INDIANAPOLIS (Inside INdiana Business) — With the continuing concerns of trade war tariffs and the COVID-19 pandemic, U.S. companies are re-evaluating their reliance on Chinese made products and raw materials.
Manufacturers, including many with operations in Indiana, are gearing up to diversify some of their supply chains out of China.
“Automotive parts, without a doubt,” says Craig Seidelson, assistant professor of operations and supply chain management at the University of Indianapolis. “One of the leading manufacturing industries in Indiana, not only in terms of revenue but in terms of profit. This is one where you’ll see the Indiana-based companies try to find the China Plus One approach.”
The China Plus One strategy suggests that instead of investing only in China, companies should diversify into other countries as a more economical and safer long-term option.
“It’s a scenario where you still have your China supply chain, but you have alternative supply chains. in case something happens to that supply chain, what you said about the pandemic, but also it could be political.”
Seidelson spent 16 years in China, using his background as an engineer, to construct multiple factories.
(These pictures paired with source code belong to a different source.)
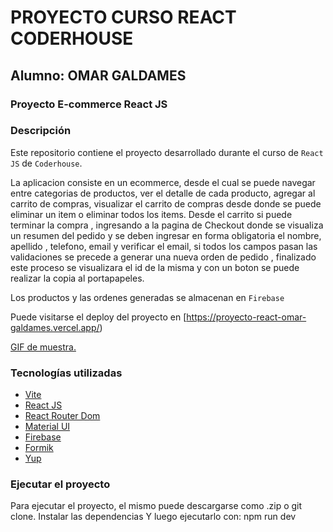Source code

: # PROYECTO CURSO REACT CODERHOUSE

## Alumno: OMAR GALDAMES

### Proyecto E-commerce React JS

### Descripción

Este repositorio contiene el proyecto desarrollado durante el curso de `React JS` de `Coderhouse`.

La aplicacion consiste en un ecommerce, desde el cual se puede navegar entre categorias de productos, ver el detalle de cada producto, agregar al carrito de compras, visualizar el carrito de compras desde donde se puede eliminar un item o eliminar todos los items.
Desde el carrito si puede terminar la compra , ingresando a la pagina de Checkout donde se visualiza un resumen del pedido y se deben ingresar en forma obligatoria el nombre, apellido , telefono, email y verificar el email, si todos los campos pasan las validaciones se precede a generar una nueva orden de pedido , finalizado este proceso se visualizara el id de la misma y con un boton se puede realizar la copia al portapapeles.

Los productos y las ordenes generadas se almacenan en `Firebase`

Puede visitarse el deploy del proyecto en [https://proyecto-react-omar-galdames.vercel.app/)

[GIF de muestra.](/ProyectoFinal.gif)

### Tecnologías utilizadas

- [Vite](https://vitejs.dev/)
- [React JS](https://reactjs.org/)
- [React Router Dom](https://reactrouter.com/)
- [Material UI](https://mui.com/)
- [Firebase](https://firebase.google.com/)
- [Formik](https://formik.org/)
- [Yup](https://www.npmjs.com/package/yup)

### Ejecutar el proyecto

Para ejecutar el proyecto, el mismo puede descargarse como .zip o git clone.
Instalar las dependencias
Y luego ejecutarlo con:
npm run dev
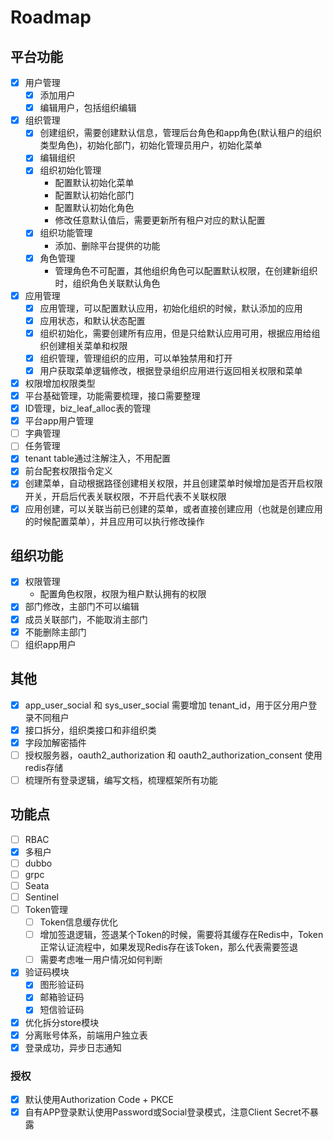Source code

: # Roadmap

## 平台功能
- [x] 用户管理
    - [x] 添加用户
    - [x] 编辑用户，包括组织编辑
- [x] 组织管理
    - [x] 创建组织，需要创建默认信息，管理后台角色和app角色(默认租户的组织类型角色)，初始化部门，初始化管理员用户，初始化菜单
    - [x] 编辑组织
    - [x] 组织初始化管理
        - 配置默认初始化菜单
        - 配置默认初始化部门
        - 配置默认初始化角色
        - 修改任意默认值后，需要更新所有租户对应的默认配置
    - [x] 组织功能管理
        - 添加、删除平台提供的功能
    - [x] 角色管理
        - 管理角色不可配置，其他组织角色可以配置默认权限，在创建新组织时，组织角色关联默认角色  
- [x] 应用管理
  - [x] 应用管理，可以配置默认应用，初始化组织的时候，默认添加的应用
  - [x] 应用状态，和默认状态配置
  - [x] 组织初始化，需要创建所有应用，但是只给默认应用可用，根据应用给组织创建相关菜单和权限
  - [x] 组织管理，管理组织的应用，可以单独禁用和打开
  - [x] 用户获取菜单逻辑修改，根据登录组织应用进行返回相关权限和菜单
- [x] 权限增加权限类型
- [x] 平台基础管理，功能需要梳理，接口需要整理
- [x] ID管理，biz_leaf_alloc表的管理
- [x] 平台app用户管理
- [ ] 字典管理
- [ ] 任务管理
- [x] tenant table通过注解注入，不用配置
- [x] 前台配套权限指令定义
- [x] 创建菜单，自动根据路径创建相关权限，并且创建菜单时候增加是否开启权限开关，开启后代表关联权限，不开启代表不关联权限
- [x] 应用创建，可以关联当前已创建的菜单，或者直接创建应用（也就是创建应用的时候配置菜单），并且应用可以执行修改操作

## 组织功能
 - [x] 权限管理
     - 配置角色权限，权限为租户默认拥有的权限  
 - [x] 部门修改，主部门不可以编辑
 - [x] 成员关联部门，不能取消主部门
 - [x] 不能删除主部门
 - [ ] 组织app用户

## 其他
 - [x] app_user_social 和 sys_user_social 需要增加 tenant_id，用于区分用户登录不同租户
 - [x] 接口拆分，组织类接口和非组织类
 - [x] 字段加解密插件
 - [ ] 授权服务器，oauth2_authorization 和 oauth2_authorization_consent 使用redis存储
 - [ ] 梳理所有登录逻辑，编写文档，梳理框架所有功能

## 功能点
* [ ] RBAC
* [X] 多租户
* [ ] dubbo
* [ ] grpc
* [ ] Seata
* [ ] Sentinel
* [ ] Token管理
   * [ ] Token信息缓存优化
   * [ ] 增加签退逻辑，签退某个Token的时候，需要将其缓存在Redis中，Token正常认证流程中，如果发现Redis存在该Token，那么代表需要签退
   * [ ] 需要考虑唯一用户情况如何判断
* [x] 验证码模块
   * [x] 图形验证码
   * [x] 邮箱验证码
   * [x] 短信验证码
* [x] 优化拆分store模块
* [x] 分离账号体系，前端用户独立表
* [x] 登录成功，异步日志通知

### 授权
* [x] 默认使用Authorization Code + PKCE
* [x] 自有APP登录默认使用Password或Social登录模式，注意Client Secret不暴露
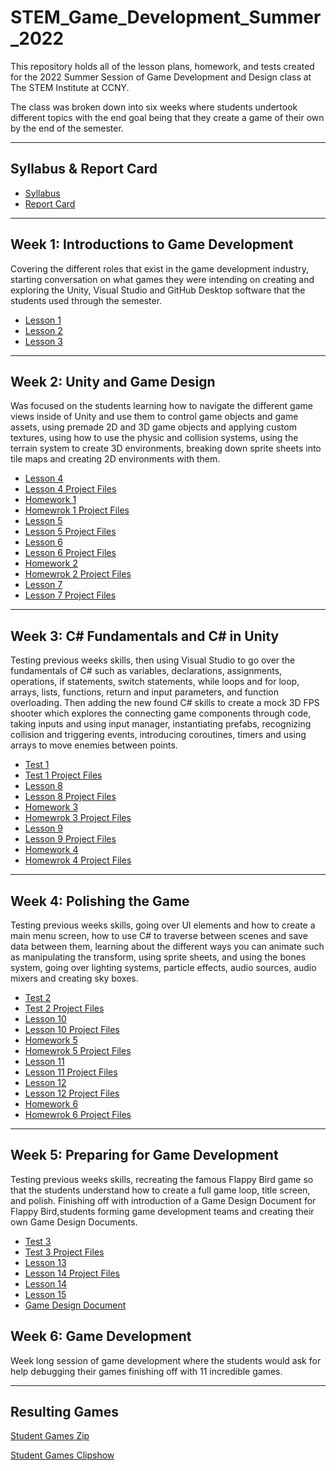 # STEM_Game_Development_Summer_2022

This repository holds all of the lesson plans, homework, and tests created for the 2022 Summer Session of Game Development and Design class at The STEM Institute at CCNY.
 
The class was broken down into six weeks where students undertook different topics with the end goal being that they create a game of their own by the end of the semester.

- - - -

## Syllabus & Report Card  ##

* [Syllabus](https://github.com/Sgrygorczuk/STEM_Game_Development_2022/blob/main/Additional/STEM%20Syllabus%20Game%20Design%20and%20Development.pdf)
* [Report Card](https://github.com/Sgrygorczuk/STEM_Game_Development_2022/blob/main/Additional/STEM%20at%20CCNY%20Game%20Development%20Report%20Card.pdf)

- - - -

## Week 1: Introductions to Game Development  ##
Covering the different roles that exist in the game development industry, starting conversation on what games they were intending on creating and exploring the Unity, Visual Studio and GitHub Desktop software that the students used through the semester. 

* [Lesson 1](https://github.com/Sgrygorczuk/STEM_Game_Development_2022/blob/main/Lessons/Lesson_1.pdf)
* [Lesson 2](https://github.com/Sgrygorczuk/STEM_Game_Development_2022/blob/main/Lessons/Lesson_2.pdf)
* [Lesson 3](https://github.com/Sgrygorczuk/STEM_Game_Development_2022/blob/main/Lessons/Lesson_3.pdf)

- - - -

## Week 2: Unity and Game Design ## 
Was focused on the students learning how to navigate the different game views inside of Unity and use them to control game objects and game assets, using premade 2D and 3D game objects and applying custom textures, using how to use the physic and collision systems, using the terrain system to create 3D environments, breaking down sprite sheets into tile maps and creating 2D environments with them.

* [Lesson 4](https://github.com/Sgrygorczuk/STEM_Game_Development_2022/blob/main/Lessons/Lesson_4.pdf)
* [Lesson 4 Project Files](https://github.com/Sgrygorczuk/Week_1_Lesson_1)
* [Homework 1](https://github.com/Sgrygorczuk/STEM_Game_Development_2022/blob/main/Homeworks/Homework%20_1.pdf)
* [Homewrok 1 Project Files](https://github.com/Sgrygorczuk/Homework_1)
* [Lesson 5](https://github.com/Sgrygorczuk/STEM_Game_Development_2022/blob/main/Lessons/Lesson_5.pdf)
* [Lesson 5 Project Files](https://github.com/Sgrygorczuk/Week_1_Lesson_2)
* [Lesson 6](https://github.com/Sgrygorczuk/STEM_Game_Development_2022/blob/main/Lessons/Lesson_6.pdf)
* [Lesson 6 Project Files](https://github.com/Sgrygorczuk/Week_1_Lesson_3)
* [Homework 2](https://github.com/Sgrygorczuk/STEM_Game_Development_2022/blob/main/Homeworks/Homework_2.pdf)
* [Homewrok 2 Project Files](https://github.com/Sgrygorczuk/Homework_2)
* [Lesson 7](https://github.com/Sgrygorczuk/STEM_Game_Development_2022/blob/main/Lessons/Lesson_7.pdf)
* [Lesson 7 Project Files](https://github.com/Sgrygorczuk/Week_1_Lesson_4) 

- - - -

## Week 3: C# Fundamentals  and C# in Unity ##
Testing previous weeks skills, then using  Visual Studio to go over the fundamentals of C# such as variables, declarations, assignments, operations, if statements, switch statements, while loops and for loop, arrays, lists, functions, return and input parameters, and function overloading. Then adding the new found C# skills to create a mock 3D FPS shooter which explores the connecting game components through code, taking inputs and using input manager, instantiating prefabs, recognizing collision and triggering events, introducing coroutines, timers and using arrays to move enemies between points.

* [Test 1](https://github.com/Sgrygorczuk/STEM_Game_Development_2022/blob/main/Tests/Test_One.pdf)
* [Test 1 Project Files](https://github.com/Sgrygorczuk/Test_One)
* [Lesson 8](https://github.com/Sgrygorczuk/STEM_Game_Development_2022/blob/main/Lessons/Lesson_8.pdf)
* [Lesson 8 Project Files](https://github.com/Sgrygorczuk/Week_2_Lesson_1)
* [Homework 3](https://github.com/Sgrygorczuk/STEM_Game_Development_2022/blob/main/Homeworks/Homework_3.pdf)
* [Homewrok 3 Project Files](https://github.com/Sgrygorczuk/Homework_3)
* [Lesson 9](https://github.com/Sgrygorczuk/STEM_Game_Development_2022/blob/main/Lessons/Lesson_9.pdf)
* [Lesson 9 Project Files](https://github.com/Sgrygorczuk/Week_2_Lesson_2)
* [Homework 4](https://github.com/Sgrygorczuk/STEM_Game_Development_2022/blob/main/Homeworks/Homework_4.pdf)
* [Homewrok 4 Project Files](https://github.com/Sgrygorczuk/Homework_4)

- - - -

## Week 4: Polishing the Game ##
Testing previous weeks skills, going over UI elements and how to create a main menu screen, how to use C# to traverse between scenes and save data between them, learning about the different ways you can animate such as manipulating the transform, using sprite sheets, and using the bones system, going over lighting systems, particle effects, audio sources, audio mixers and creating sky boxes.

* [Test 2](https://github.com/Sgrygorczuk/STEM_Game_Development_2022/blob/main/Tests/Test%20Two.pdf)
* [Test 2 Project Files](https://github.com/Sgrygorczuk/Test_Two)
* [Lesson 10](https://github.com/Sgrygorczuk/STEM_Game_Development_2022/blob/main/Lessons/Lesson_10.pdf)
* [Lesson 10 Project Files](https://github.com/Sgrygorczuk/Week_2_Lesson_3)
* [Homework 5](https://github.com/Sgrygorczuk/STEM_Game_Development_2022/blob/main/Homeworks/Homework_5.pdf)
* [Homewrok 5 Project Files](https://github.com/Sgrygorczuk/Homework_5)
* [Lesson 11](https://github.com/Sgrygorczuk/STEM_Game_Development_2022/blob/main/Lessons/Lesson_11.pdf)
* [Lesson 11 Project Files](https://github.com/Sgrygorczuk/Week_3_Lesson_1)
* [Lesson 12](https://github.com/Sgrygorczuk/STEM_Game_Development_2022/blob/main/Lessons/Lesson_12.pdf)
* [Lesson 12 Project Files](https://github.com/Sgrygorczuk/Week_3_Lesson_2)
* [Homework 6](https://github.com/Sgrygorczuk/STEM_Game_Development_2022/blob/main/Homeworks/Homework_6.pdf)
* [Homewrok 6 Project Files](https://github.com/Sgrygorczuk/Homework_6)

- - - -

## Week 5: Preparing  for Game Development ## 
Testing previous weeks skills, recreating the famous Flappy Bird game so that the students understand how to create a full game loop, title screen, and polish. Finishing off with introduction of a Game Design Document for Flappy Bird,students forming game development teams and creating their own Game Design Documents. 

* [Test 3](https://github.com/Sgrygorczuk/STEM_Game_Development_2022/blob/main/Tests/Test%20Three.pdf)
* [Test 3 Project Files](https://github.com/Sgrygorczuk/Test_Three)
* [Lesson 13](https://github.com/Sgrygorczuk/STEM_Game_Development_2022/blob/main/Lessons/Lesson_13.pdf)
* [Lesson 14 Project Files](https://github.com/Sgrygorczuk/Flappy_Bird_Demo)
* [Lesson 14](https://github.com/Sgrygorczuk/STEM_Game_Development_2022/blob/main/Lessons/Lesson_14.pdf)
* [Lesson 15](https://github.com/Sgrygorczuk/STEM_Game_Development_2022/blob/main/Lessons/Lesson_15.pdf)
* [Game Design Document](https://github.com/Sgrygorczuk/STEM_Game_Development_2022/blob/main/Additional/Game%20Design%20Document%20.pdf)

## Week 6: Game Development  ##
Week long session of game development where the students would ask for help debugging their games finishing off with 11 incredible games.

- - - -

## Resulting Games ##

[Student Games Zip](https://drive.google.com/drive/folders/1twpBfi1pfCWFJC32pamEERI80iE-62Ce?usp=sharing)

[Student Games Clipshow](https://www.youtube.com/watch?v=hKuMUzm6Fak)

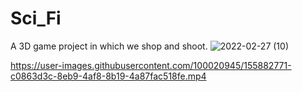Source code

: # Sci_Fi
 A 3D game project in which we shop and shoot.
![2022-02-27 (10)](https://user-images.githubusercontent.com/100020945/155882607-ba043404-f995-4b83-af67-bfd563e38b93.png)


https://user-images.githubusercontent.com/100020945/155882771-c0863d3c-8eb9-4af8-8b19-4a87fac518fe.mp4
Four years ago, he returned to the U.S. and now teaches supply management at UIndy.
Another Indiana industry paying close attention is pharmaceutical. China is the largest source of U.S. pharmaceutical imports accounting for $1.5 billion in 2019, according to Seidelson.
Seidelson says COVID-19 has highlighted an issue with U.S. dependence on Chinese-made pharmaceuticals when the country enacted export restrictions on personal protective equipment. He says it’s not only about Chinese supply, it’s also about demand.
“China makes up 20% of the world’s population but only 1.5% of the global drug market.”
Seidelson says Indianapolis-based Eli Lilly and Co. (NYSE: LLY), like many other drugmakers, is aware of the “huge opportunities selling drugs to Chinese consumers.”
Seidelson is a leading national authority on China trade and business and recently published a book on the topic, “Operations Management in China.”
“The reality is U.S. supply chain managers need Chinese-made products because prices are among the world’s lowest.”
Seidelson says it is not just about inexpensive labor. He says there are numerous Asian Pacific nations where manufacturers can get inexpensive labor.
He says China has subsidized infrastructure, subsidized lending, and access to massive amounts of raw materials at unmatched prices.
“I think the challenge of that will be making sure that the alternative source has the same cost structure as the China source,” says Seidelson.
The UIndy professor says another challenge for U.S. manufacturers could be a recently-enacted Hong Kong national security law imposed by China. The law gives the Chinese state new powers over the city to prevent pro-democracy protests seen in Hong Kong.
Seidelson says the majority of U.S. investment in China is through Hong Kong. But the security law means Hong Kong could lose its special status in terms of investment and trade. He says it may force how they do business in China.